1\. Coastal cities have high costs of living; the top-right of the graph is
dominated by coastal states with big cities; the bottom-left is dominated by
landlocked, low cost-of-living places. 2\. Wouldn't immigrants go places with
high hourly wages? If you move in with your folks in New York or SF, why would
you go to North Dakota?

It sounds like the cause and effect relationship goes both ways: immigrants
move to high-wage places, and the presence of all those ambitious, extra-hard-
working folks causes economic growth and higher wages.
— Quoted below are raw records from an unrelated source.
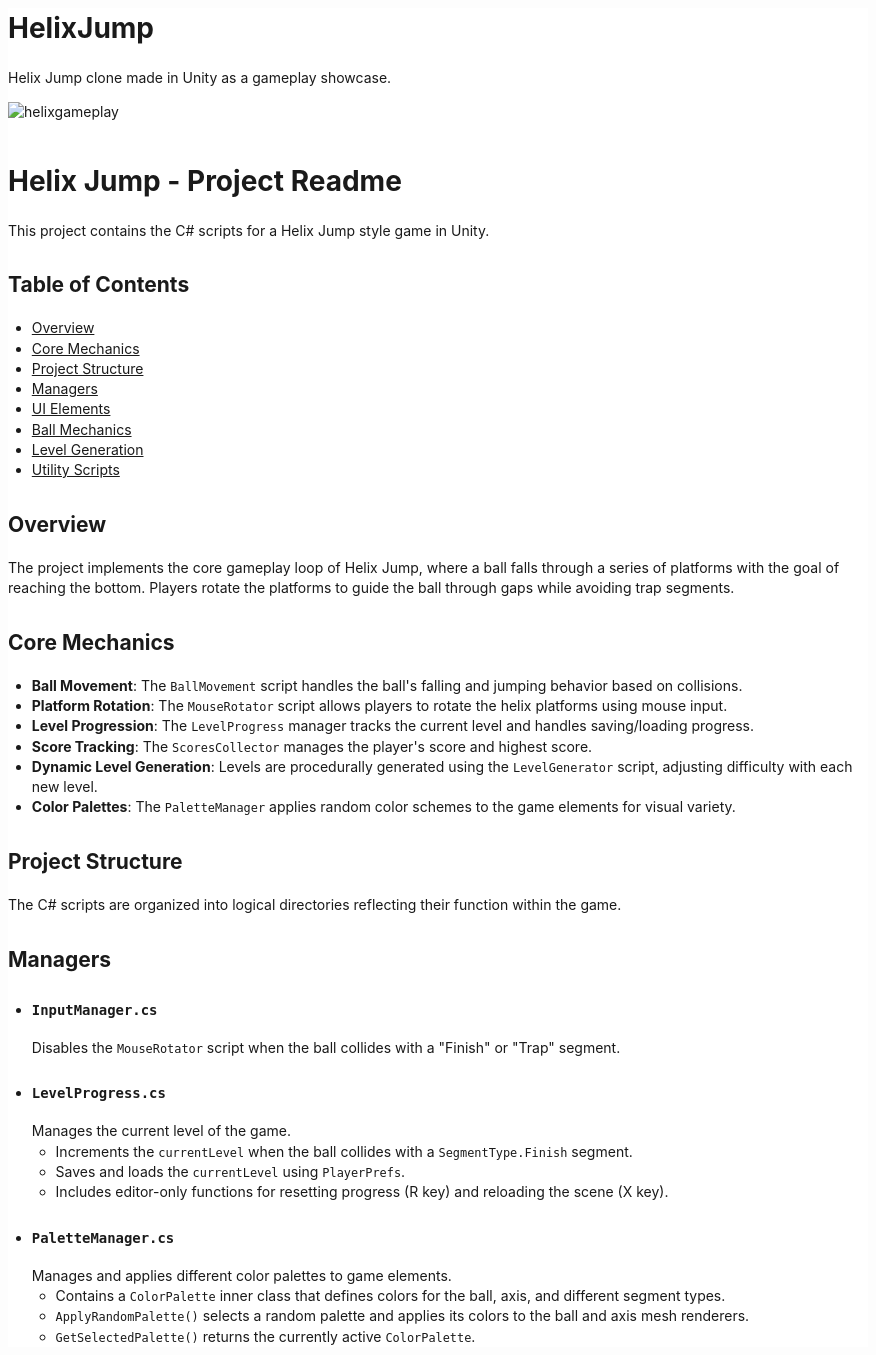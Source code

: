# HelixJump
Helix Jump clone made in Unity as a gameplay showcase.

![helixgameplay](/images/gameplay.gif)

# Helix Jump - Project Readme

This project contains the C\# scripts for a Helix Jump style game in Unity.

## Table of Contents

  * [Overview](#Overview)
  * [Core Mechanics](#Core-Mechanics)
  * [Project Structure](#Project-Structure)
  * [Managers](#Managers)
  * [UI Elements](#UI-Elements)
  * [Ball Mechanics](#Ball-Mechanics)
  * [Level Generation](#Level-Generation)
  * [Utility Scripts](#Utility-Scripts)

## Overview

The project implements the core gameplay loop of Helix Jump, where a ball falls through a series of platforms with the goal of reaching the bottom. Players rotate the platforms to guide the ball through gaps while avoiding trap segments.

## Core Mechanics

  * **Ball Movement**: The `BallMovement` script handles the ball's falling and jumping behavior based on collisions.
  * **Platform Rotation**: The `MouseRotator` script allows players to rotate the helix platforms using mouse input.
  * **Level Progression**: The `LevelProgress` manager tracks the current level and handles saving/loading progress.
  * **Score Tracking**: The `ScoresCollector` manages the player's score and highest score.
  * **Dynamic Level Generation**: Levels are procedurally generated using the `LevelGenerator` script, adjusting difficulty with each new level.
  * **Color Palettes**: The `PaletteManager` applies random color schemes to the game elements for visual variety.

## Project Structure

The C\# scripts are organized into logical directories reflecting their function within the game.

## Managers

  * ### `InputManager.cs`
    Disables the `MouseRotator` script when the ball collides with a "Finish" or "Trap" segment.
  * ### `LevelProgress.cs`
    Manages the current level of the game.
      * Increments the `currentLevel` when the ball collides with a `SegmentType.Finish` segment.
      * Saves and loads the `currentLevel` using `PlayerPrefs`.
      * Includes editor-only functions for resetting progress (R key) and reloading the scene (X key).
  * ### `PaletteManager.cs`
    Manages and applies different color palettes to game elements.
      * Contains a `ColorPalette` inner class that defines colors for the ball, axis, and different segment types.
      * `ApplyRandomPalette()` selects a random palette and applies its colors to the ball and axis mesh renderers.
      * `GetSelectedPalette()` returns the currently active `ColorPalette`.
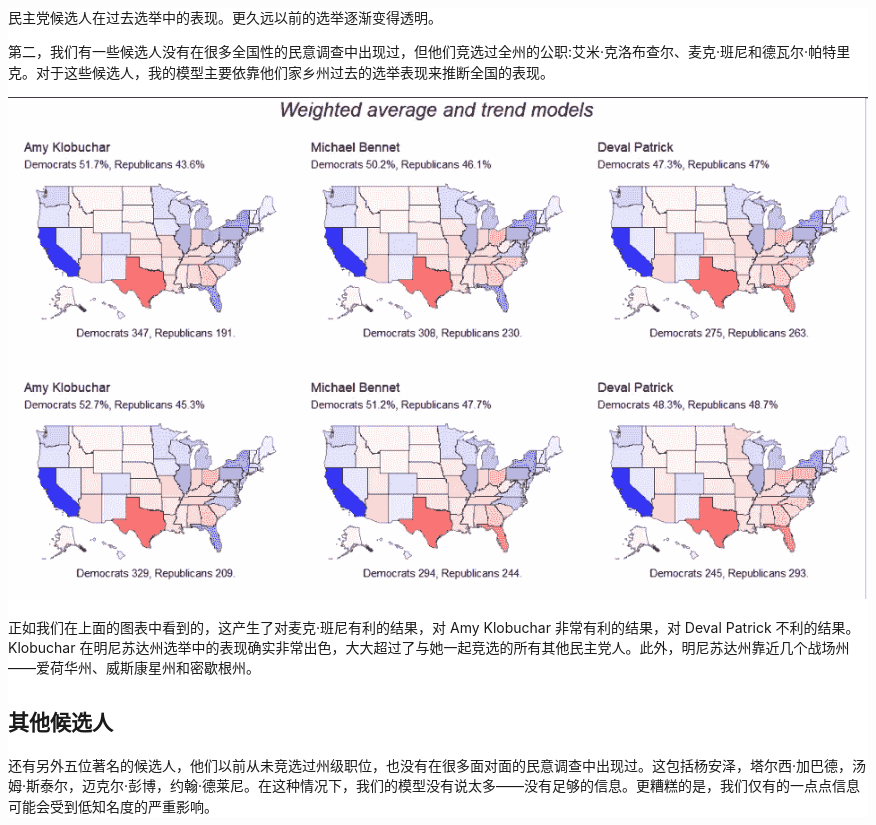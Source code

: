 民主党候选人在过去选举中的表现。更久远以前的选举逐渐变得透明。

第二，我们有一些候选人没有在很多全国性的民意调查中出现过，但他们竞选过全州的公职:艾米·克洛布查尔、麦克·班尼和德瓦尔·帕特里克。对于这些候选人，我的模型主要依靠他们家乡州过去的选举表现来推断全国的表现。

![](img/e1ac1676fd75eeacf471bb07d9146ef4.png)

正如我们在上面的图表中看到的，这产生了对麦克·班尼有利的结果，对 Amy Klobuchar 非常有利的结果，对 Deval Patrick 不利的结果。Klobuchar 在明尼苏达州选举中的表现确实非常出色，大大超过了与她一起竞选的所有其他民主党人。此外，明尼苏达州靠近几个战场州——爱荷华州、威斯康星州和密歇根州。

## 其他候选人

还有另外五位著名的候选人，他们以前从未竞选过州级职位，也没有在很多面对面的民意调查中出现过。这包括杨安泽，塔尔西·加巴德，汤姆·斯泰尔，迈克尔·彭博，约翰·德莱尼。在这种情况下，我们的模型没有说太多——没有足够的信息。更糟糕的是，我们仅有的一点点信息可能会受到低知名度的严重影响。
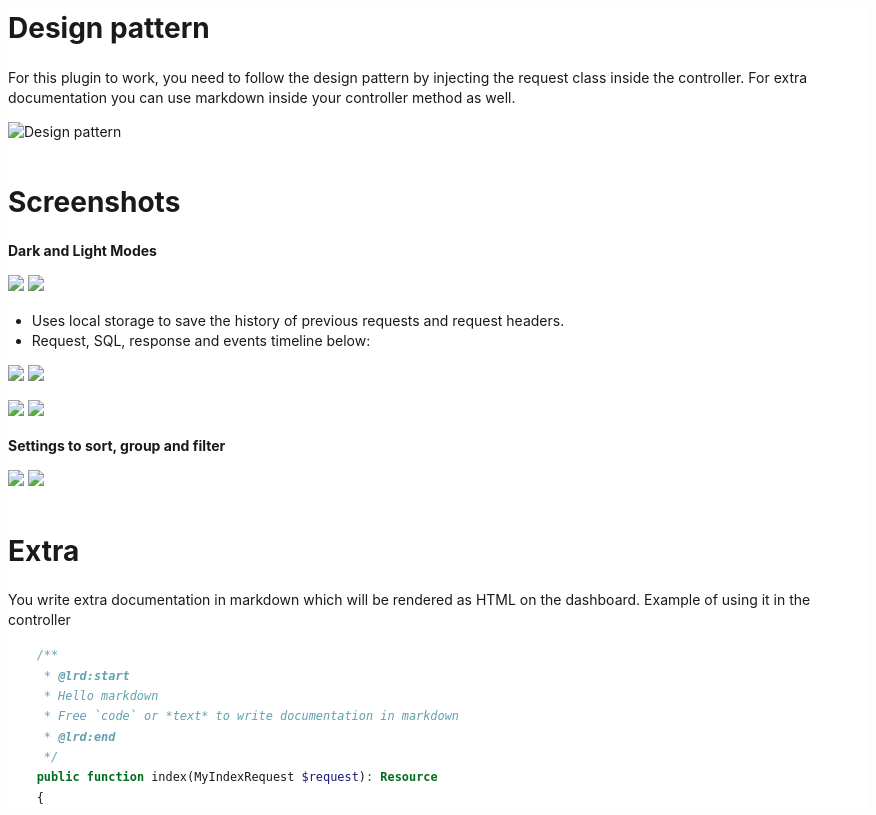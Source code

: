 # Design pattern

For this plugin to work, you need to follow the design pattern by injecting the request class inside the controller.
For extra documentation you can use markdown inside your controller method as well.

![Design pattern](https://imgur.com/yXjq3jp.png)

# Screenshots

**Dark and Light Modes**

<p float="left">
  <img src="https://imgur.com/vOMMYVl.png" width="49%" />
  <img src="https://imgur.com/HZvNOFm.png" width="49%" />
</p>


- Uses local storage to save the history of previous requests and request headers.
- Request, SQL, response and events timeline below:

<p float="left">
  <img src="https://imgur.com/fd09jw1.png" width="32%" />
  <img src="https://imgur.com/8PLLlHv.png" width="45%" />
</p>

<p float="left">
  <img src="https://imgur.com/q3d7pw2.png" width="49%" />
  <img src="https://imgur.com/AHTCUOJ.png" width="41%" />
</p>

**Settings to sort, group and filter**

<p float="left">
  <img src="https://imgur.com/SGXlIbl.png" width="30%" />
  <img src="https://imgur.com/Wb2AmZl.png" width="25%" />
</p>


# Extra

You write extra documentation in markdown which will be rendered as HTML on the dashboard.
Example of using it in the controller

```php
    /**
     * @lrd:start
     * Hello markdown
     * Free `code` or *text* to write documentation in markdown
     * @lrd:end
     */
    public function index(MyIndexRequest $request): Resource
    {
```
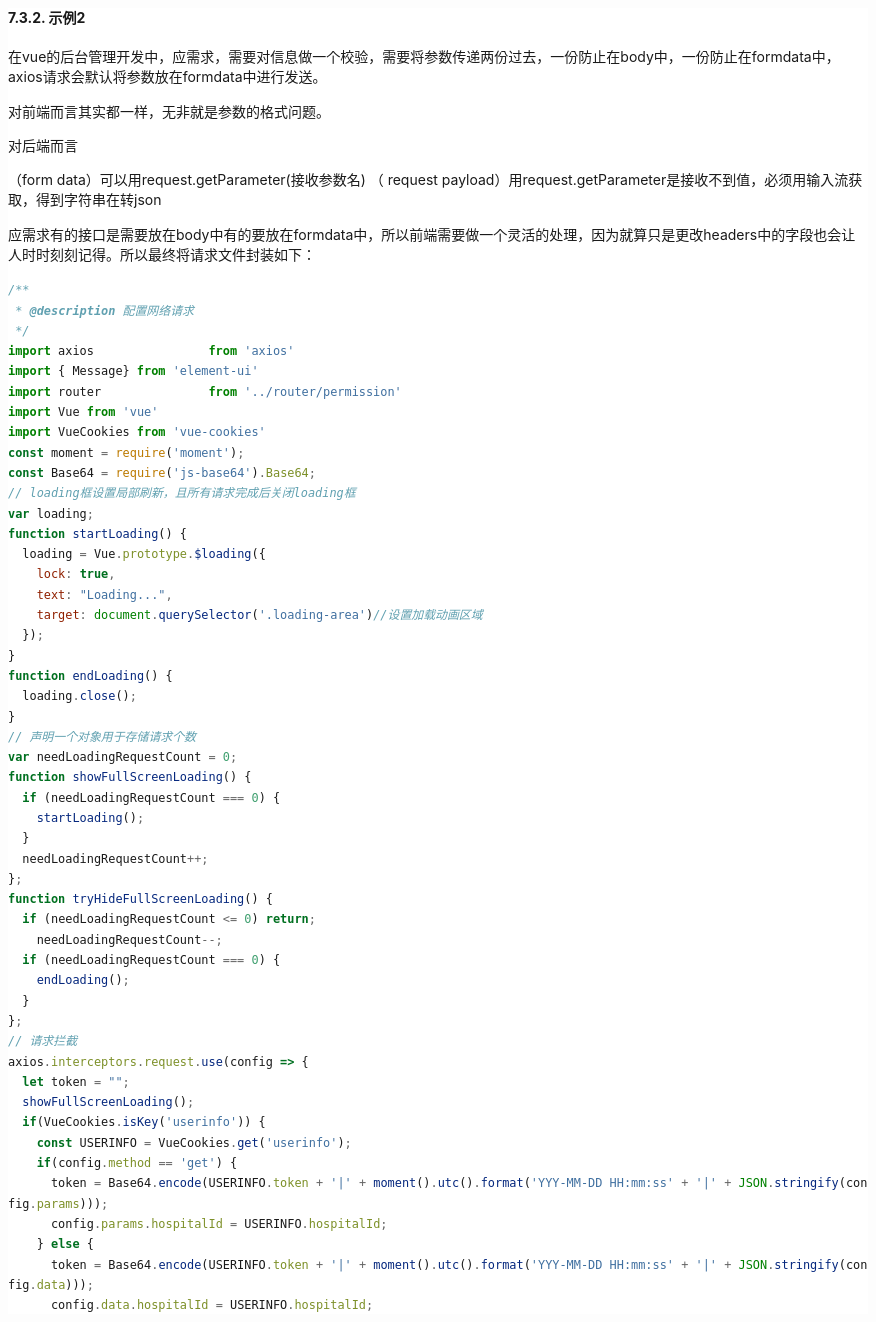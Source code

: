 #### 7.3.2. 示例2

在vue的后台管理开发中，应需求，需要对信息做一个校验，需要将参数传递两份过去，一份防止在body中，一份防止在formdata中，axios请求会默认将参数放在formdata中进行发送。

对前端而言其实都一样，无非就是参数的格式问题。

对后端而言

（form data）可以用request.getParameter(接收参数名)
（
request payload）用request.getParameter是接收不到值，必须用输入流获取，得到字符串在转json

应需求有的接口是需要放在body中有的要放在formdata中，所以前端需要做一个灵活的处理，因为就算只是更改headers中的字段也会让人时时刻刻记得。所以最终将请求文件封装如下：

```js
/**
 * @description 配置网络请求
 */
import axios                from 'axios'
import { Message} from 'element-ui'
import router               from '../router/permission'
import Vue from 'vue'
import VueCookies from 'vue-cookies'
const moment = require('moment');
const Base64 = require('js-base64').Base64;
// loading框设置局部刷新，且所有请求完成后关闭loading框
var loading;
function startLoading() {
  loading = Vue.prototype.$loading({
    lock: true,
    text: "Loading...",
    target: document.querySelector('.loading-area')//设置加载动画区域
  });
}
function endLoading() {
  loading.close();
}
// 声明一个对象用于存储请求个数
var needLoadingRequestCount = 0;
function showFullScreenLoading() {
  if (needLoadingRequestCount === 0) {
    startLoading();
  }
  needLoadingRequestCount++;
};
function tryHideFullScreenLoading() {
  if (needLoadingRequestCount <= 0) return;
    needLoadingRequestCount--;
  if (needLoadingRequestCount === 0) {
    endLoading();
  }
};
// 请求拦截
axios.interceptors.request.use(config => {
  let token = "";
  showFullScreenLoading();
  if(VueCookies.isKey('userinfo')) { 
    const USERINFO = VueCookies.get('userinfo');
    if(config.method == 'get') {
      token = Base64.encode(USERINFO.token + '|' + moment().utc().format('YYY-MM-DD HH:mm:ss' + '|' + JSON.stringify(config.params)));
      config.params.hospitalId = USERINFO.hospitalId;
    } else {
      token = Base64.encode(USERINFO.token + '|' + moment().utc().format('YYY-MM-DD HH:mm:ss' + '|' + JSON.stringify(config.data)));
      config.data.hospitalId = USERINFO.hospitalId;
```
But it's conceivable
that one of those relationships could reduce wages, instead; one could easily
read this as a graph demonstrating that every time you get high wages, you
have this almost Malthusian influx of immigrants.

Immigration has definitely raised my standard of living, though; the company I
work for was founded by an immigrant.

------
zzleeper
This result is pretty much well known for ANY economist, even people with only
econ 101. For instance, check the first graph of this link:
<http://www.statemaster.com/encyclopedia/Labour-market>

The logic is the following:

1) More educated people earn higher wages (if not, then why spend so much time
and money on education?).

2) Higher wages gives you more money for consumption

3) As people fill their consumption needs, they now want more leisure. For
that, they work less hours.

------
tjic
> His result: Education seems to play a big role in how long a state’s average
> resident works, and for what wage.

There's nothing here that suggests the causality arrow runs in that direction.
Here's another take "all workers prefer to work less; workers who have
foresight and long time horizons get education so as to avoid working second
hobs".

> This scatterplot suggests that state hourly earnings are positively
> associated with the percentage of immigrants (correlation of 0.64).

Sigh.

This could mean anything, from "having lots of cheap yard workers around makes
it easier to put in weekend hours" to "high hourly rates draw in migrants", to
just about anything else.

------
samratjp
The states where workers work less seem to be on the colder climate zones; it
could be that workers in the north just have less time to get things done
climatically speaking; after all, if you work on the road, you have to take in
account of day light and frosty conditions into effect.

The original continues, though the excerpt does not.